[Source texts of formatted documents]
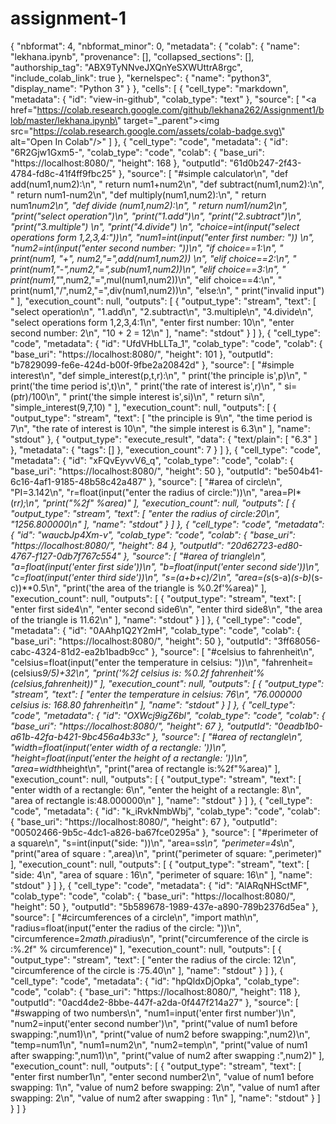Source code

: # assignment-1
{
  "nbformat": 4,
  "nbformat_minor": 0,
  "metadata": {
    "colab": {
      "name": "lekhana.ipynb",
      "provenance": [],
      "collapsed_sections": [],
      "authorship_tag": "ABX9TyNNveJXQnYeSXWUttrA8rgc",
      "include_colab_link": true
    },
    "kernelspec": {
      "name": "python3",
      "display_name": "Python 3"
    }
  },
  "cells": [
    {
      "cell_type": "markdown",
      "metadata": {
        "id": "view-in-github",
        "colab_type": "text"
      },
      "source": [
        "<a href=\"https://colab.research.google.com/github/lekhana262/Assignment1/blob/master/lekhana.ipynb\" target=\"_parent\"><img src=\"https://colab.research.google.com/assets/colab-badge.svg\" alt=\"Open In Colab\"/></a>"
      ]
    },
    {
      "cell_type": "code",
      "metadata": {
        "id": "6R2Gjw1Gxm5-",
        "colab_type": "code",
        "colab": {
          "base_uri": "https://localhost:8080/",
          "height": 168
        },
        "outputId": "61d0b247-2f43-4784-fd8c-41f4ff9fbc25"
      },
      "source": [
        "#simple calculator\n",
        "def add(num1,num2):\n",
        "  return num1+num2\n",
        "def subtract(num1,num2):\n",
        "  return num1-num2\n",
        "def multiply(num1,num2):\n",
        "   return num1*num2\n",
        "def divide (num1,num2):\n",
        "    return num1/num2\n",
        "print(\"select operation\")\n",
        "print(\"1.add\")\n",
        "print(\"2.subtract\")\n",
        "print(\"3.multiple\") \n",
        "print(\"4.divide\") \n",
        "choice=int(input(\"select operations form 1,2,3,4:\"))\n",
        "num1=int(input(\"enter first number: \")) \n",
        "num2=int(input(\"enter second number: \"))\n",
        "if choice==1:\n",
        "        print(num1, \"+\", num2,\"=\",add(num1,num2)) \n",
        "elif choice==2:\n",
        "        print(num1,\"-\",num2,\"=\",sub(num1,num2))\n",
        "elif choice==3:\n",
        "        print(num1,\"*\",num2,\"=\",mul(num1,num2))\n",
        "elif choice==4:\n",
        "        print(num1,\"/\",num2,\"=\",div(num1,num2))\n",
        "else:\n",
        "        print(\"invalid input\")      "
      ],
      "execution_count": null,
      "outputs": [
        {
          "output_type": "stream",
          "text": [
            "select operation\n",
            "1.add\n",
            "2.subtract\n",
            "3.multiple\n",
            "4.divide\n",
            "select operations form 1,2,3,4:1\n",
            "enter first number: 10\n",
            "enter second number: 2\n",
            "10 + 2 = 12\n"
          ],
          "name": "stdout"
        }
      ]
    },
    {
      "cell_type": "code",
      "metadata": {
        "id": "UfdVHbLLTa_1",
        "colab_type": "code",
        "colab": {
          "base_uri": "https://localhost:8080/",
          "height": 101
        },
        "outputId": "b7829099-fe6e-424d-b00f-9fbe2a20842d"
      },
      "source": [
        "#simple interest\n",
        "def simple_interest(p,t,r):\n",
        "    print('the principle is',p)\n",
        "    print('the time period is',t)\n",
        "    print('the rate of interest is',r)\n",
        "    si=(p*t*r)/100\n",
        "    print('the simple interest is',si)\n",
        "    return si\n",
        "simple_interest(9,7,10)    "
      ],
      "execution_count": null,
      "outputs": [
        {
          "output_type": "stream",
          "text": [
            "the principle is 9\n",
            "the time period is 7\n",
            "the rate of interest is 10\n",
            "the simple interest is 6.3\n"
          ],
          "name": "stdout"
        },
        {
          "output_type": "execute_result",
          "data": {
            "text/plain": [
              "6.3"
            ]
          },
          "metadata": {
            "tags": []
          },
          "execution_count": 7
        }
      ]
    },
    {
      "cell_type": "code",
      "metadata": {
        "id": "xFQvEyvvV6_q",
        "colab_type": "code",
        "colab": {
          "base_uri": "https://localhost:8080/",
          "height": 50
        },
        "outputId": "be504b41-6c16-4af1-9185-48b58c42a487"
      },
      "source": [
        "#area of circle\n",
        "PI=3.142\n",
        "r=float(input(\"enter the radius of circle:\"))\n",
        "area=PI*(r*r);\n",
        "print(\"%2f\" %area)"
      ],
      "execution_count": null,
      "outputs": [
        {
          "output_type": "stream",
          "text": [
            "enter the radius of circle:20\n",
            "1256.800000\n"
          ],
          "name": "stdout"
        }
      ]
    },
    {
      "cell_type": "code",
      "metadata": {
        "id": "waucbJp4Xm-v",
        "colab_type": "code",
        "colab": {
          "base_uri": "https://localhost:8080/",
          "height": 84
        },
        "outputId": "20d62723-ed80-4767-f127-0db7f767c554"
      },
      "source": [
        "#area of  triangle\n",
        "a=float(input('enter first side'))\n",
        "b=float(input('enter second side'))\n",
        "c=float(input('enter third side'))\n",
        "s=(a+b+c)/2\n",
        "area=(s*(s-a)*(s-b)*(s-c))**0.5\n",
        "print('the area of the triangle is %0.2f'%area)"
      ],
      "execution_count": null,
      "outputs": [
        {
          "output_type": "stream",
          "text": [
            "enter first side4\n",
            "enter second side6\n",
            "enter third side8\n",
            "the area of the triangle is 11.62\n"
          ],
          "name": "stdout"
        }
      ]
    },
    {
      "cell_type": "code",
      "metadata": {
        "id": "0AAhp1Q2Y2mH",
        "colab_type": "code",
        "colab": {
          "base_uri": "https://localhost:8080/",
          "height": 50
        },
        "outputId": "3ff68056-cabc-4324-81d2-ea2b1badb9cc"
      },
      "source": [
        "#celsius to fahrenheit\n",
        "celsius=float(input(\"enter the temperature in celsius: \"))\n",
        "fahrenheit=(celsius*9/5)+32\n",
        "print('%2f celsius is: %0.2f fahrenheit'%(celsius,fahrenheit))"
      ],
      "execution_count": null,
      "outputs": [
        {
          "output_type": "stream",
          "text": [
            "enter the temperature in celsius: 76\n",
            "76.000000 celsius is: 168.80 fahrenheit\n"
          ],
          "name": "stdout"
        }
      ]
    },
    {
      "cell_type": "code",
      "metadata": {
        "id": "OXWcj9igZ6bl",
        "colab_type": "code",
        "colab": {
          "base_uri": "https://localhost:8080/",
          "height": 67
        },
        "outputId": "0eadb1b0-a61b-42fa-b421-9bc456a4b33c"
      },
      "source": [
        "#area of rectangle\n",
        "width=float(input('enter width of a rectangle: '))\n",
        "height=float(input('enter the height of a rectangle: '))\n",
        "area=width*height\n",
        "print(\"area of rectangle is:%2f\"%area)"
      ],
      "execution_count": null,
      "outputs": [
        {
          "output_type": "stream",
          "text": [
            "enter width of a rectangle: 6\n",
            "enter the height of a rectangle: 8\n",
            "area of rectangle is:48.000000\n"
          ],
          "name": "stdout"
        }
      ]
    },
    {
      "cell_type": "code",
      "metadata": {
        "id": "k_iRvkNmbWbj",
        "colab_type": "code",
        "colab": {
          "base_uri": "https://localhost:8080/",
          "height": 67
        },
        "outputId": "00502466-9b5c-4dc1-a826-ba67fce0295a"
      },
      "source": [
        "#perimeter of a square\n",
        "s=int(input(\"side: \"))\n",
        "area=s*s\n",
        "perimeter=4*s\n",
        "print(\"area of square : \",area)\n",
        "print(\"perimeter of square: \",perimeter)"
      ],
      "execution_count": null,
      "outputs": [
        {
          "output_type": "stream",
          "text": [
            "side: 4\n",
            "area of square :  16\n",
            "perimeter of square:  16\n"
          ],
          "name": "stdout"
        }
      ]
    },
    {
      "cell_type": "code",
      "metadata": {
        "id": "AlARqNHSctMF",
        "colab_type": "code",
        "colab": {
          "base_uri": "https://localhost:8080/",
          "height": 50
        },
        "outputId": "5b589678-1989-437e-a890-789b2376d5ea"
      },
      "source": [
        "#circumferences of a circle\n",
        "import math\n",
        "radius=float(input(\"enter the radius of the circle: \"))\n",
        "circumference=2*math.pi*radius\n",
        "print(\"circumference of the circle is :%.2f\" % circumference)"
      ],
      "execution_count": null,
      "outputs": [
        {
          "output_type": "stream",
          "text": [
            "enter the radius of the circle: 12\n",
            "circumference of the circle is :75.40\n"
          ],
          "name": "stdout"
        }
      ]
    },
    {
      "cell_type": "code",
      "metadata": {
        "id": "hpQldxDjOpka",
        "colab_type": "code",
        "colab": {
          "base_uri": "https://localhost:8080/",
          "height": 118
        },
        "outputId": "0acd4de2-8bbe-447f-a2da-0f447f214a27"
      },
      "source": [
        "#swapping of two numbers\n",
        "num1=input('enter first number')\n",
        "num2=input('enter second number')\n",
        "print(\"value of num1 before swapping:\",num1)\n",
        "print(\"value of num2 before swapping:\",num2)\n",
        "temp=num1\n",
        "num1=num2\n",
        "num2=temp\n",
        "print(\"value of num1 after swapping:\",num1)\n",
        "print(\"value of num2 after swapping :\",num2)"
      ],
      "execution_count": null,
      "outputs": [
        {
          "output_type": "stream",
          "text": [
            "enter first number1\n",
            "enter second number2\n",
            "value of num1 before swapping: 1\n",
            "value of num2 before swapping: 2\n",
            "value of num1 after swapping: 2\n",
            "value of num2 after swapping : 1\n"
          ],
          "name": "stdout"
        }
      ]
    }
  ]
}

## [Work item]
A copy of each line in the data above that holds the string "rectangle" is needed.

## [Written response]
        "#area of rectangle\n",
        "width=float(input('enter width of a rectangle: '))\n",
        "height=float(input('enter the height of a rectangle: '))\n",
        "print(\"area of rectangle is:%2f\"%area)"
            "enter width of a rectangle: 6\n",
            "enter the height of a rectangle: 8\n",
            "area of rectangle is:48.000000\n"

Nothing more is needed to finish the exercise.